TASK GOAL –
Repeat the data verbatim.

SUPPLIED RECORDS –
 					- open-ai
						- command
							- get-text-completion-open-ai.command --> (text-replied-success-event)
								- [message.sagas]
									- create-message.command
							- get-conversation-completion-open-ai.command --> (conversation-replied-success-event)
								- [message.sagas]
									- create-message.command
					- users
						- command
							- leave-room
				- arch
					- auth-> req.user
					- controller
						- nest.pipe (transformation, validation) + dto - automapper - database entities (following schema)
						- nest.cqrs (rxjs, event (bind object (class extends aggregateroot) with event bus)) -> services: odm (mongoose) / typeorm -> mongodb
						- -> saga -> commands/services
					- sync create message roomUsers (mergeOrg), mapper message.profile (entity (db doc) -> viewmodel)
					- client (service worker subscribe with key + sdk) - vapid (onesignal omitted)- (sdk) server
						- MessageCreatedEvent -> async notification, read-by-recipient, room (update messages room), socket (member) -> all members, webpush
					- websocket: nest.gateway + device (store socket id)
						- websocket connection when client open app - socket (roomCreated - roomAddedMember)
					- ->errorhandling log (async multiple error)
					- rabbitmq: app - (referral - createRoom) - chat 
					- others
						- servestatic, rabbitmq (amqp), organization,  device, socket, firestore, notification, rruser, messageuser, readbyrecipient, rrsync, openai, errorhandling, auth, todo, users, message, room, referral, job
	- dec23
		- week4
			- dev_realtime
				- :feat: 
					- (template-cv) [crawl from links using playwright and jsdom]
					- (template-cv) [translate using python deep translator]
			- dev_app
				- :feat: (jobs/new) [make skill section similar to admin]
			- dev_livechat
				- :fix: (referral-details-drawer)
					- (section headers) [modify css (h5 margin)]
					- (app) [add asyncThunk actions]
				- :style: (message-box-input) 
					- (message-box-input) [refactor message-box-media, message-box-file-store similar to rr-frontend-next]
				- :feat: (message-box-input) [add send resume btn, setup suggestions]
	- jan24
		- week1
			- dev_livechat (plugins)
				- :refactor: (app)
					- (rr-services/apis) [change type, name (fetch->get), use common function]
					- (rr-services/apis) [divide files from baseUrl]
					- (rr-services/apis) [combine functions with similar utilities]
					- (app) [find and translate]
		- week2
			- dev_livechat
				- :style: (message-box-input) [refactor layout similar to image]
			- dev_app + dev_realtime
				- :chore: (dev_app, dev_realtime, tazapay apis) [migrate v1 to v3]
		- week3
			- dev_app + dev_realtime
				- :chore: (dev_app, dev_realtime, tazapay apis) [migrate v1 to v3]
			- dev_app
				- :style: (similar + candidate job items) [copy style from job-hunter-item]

WRITTEN SOLUTION –
 					- open-ai
						- command
							- get-text-completion-open-ai.command --> (text-replied-success-event)
								- [message.sagas]
									- create-message.command
							- get-conversation-completion-open-ai.command --> (conversation-replied-success-event)
								- [message.sagas]
									- create-message.command
					- users
						- command
							- leave-room
				- arch
					- auth-> req.user
					- controller
						- nest.pipe (transformation, validation) + dto - automapper - database entities (following schema)
						- nest.cqrs (rxjs, event (bind object (class extends aggregateroot) with event bus)) -> services: odm (mongoose) / typeorm -> mongodb
						- -> saga -> commands/services
					- sync create message roomUsers (mergeOrg), mapper message.profile (entity (db doc) -> viewmodel)
					- client (service worker subscribe with key + sdk) - vapid (onesignal omitted)- (sdk) server
						- MessageCreatedEvent -> async notification, read-by-recipient, room (update messages room), socket (member) -> all members, webpush
					- websocket: nest.gateway + device (store socket id)
						- websocket connection when client open app - socket (roomCreated - roomAddedMember)
					- ->errorhandling log (async multiple error)
					- rabbitmq: app - (referral - createRoom) - chat 
					- others
						- servestatic, rabbitmq (amqp), organization,  device, socket, firestore, notification, rruser, messageuser, readbyrecipient, rrsync, openai, errorhandling, auth, todo, users, message, room, referral, job
	- dec23
		- week4
			- dev_realtime
				- :feat: 
					- (template-cv) [crawl from links using playwright and jsdom]
					- (template-cv) [translate using python deep translator]
			- dev_app
				- :feat: (jobs/new) [make skill section similar to admin]
			- dev_livechat
				- :fix: (referral-details-drawer)
					- (section headers) [modify css (h5 margin)]
					- (app) [add asyncThunk actions]
				- :style: (message-box-input) 
					- (message-box-input) [refactor message-box-media, message-box-file-store similar to rr-frontend-next]
				- :feat: (message-box-input) [add send resume btn, setup suggestions]
	- jan24
		- week1
			- dev_livechat (plugins)
				- :refactor: (app)
					- (rr-services/apis) [change type, name (fetch->get), use common function]
					- (rr-services/apis) [divide files from baseUrl]
					- (rr-services/apis) [combine functions with similar utilities]
					- (app) [find and translate]
		- week2
			- dev_livechat
				- :style: (message-box-input) [refactor layout similar to image]
			- dev_app + dev_realtime
				- :chore: (dev_app, dev_realtime, tazapay apis) [migrate v1 to v3]
		- week3
			- dev_app + dev_realtime
				- :chore: (dev_app, dev_realtime, tazapay apis) [migrate v1 to v3]
			- dev_app
				- :style: (similar + candidate job items) [copy style from job-hunter-item]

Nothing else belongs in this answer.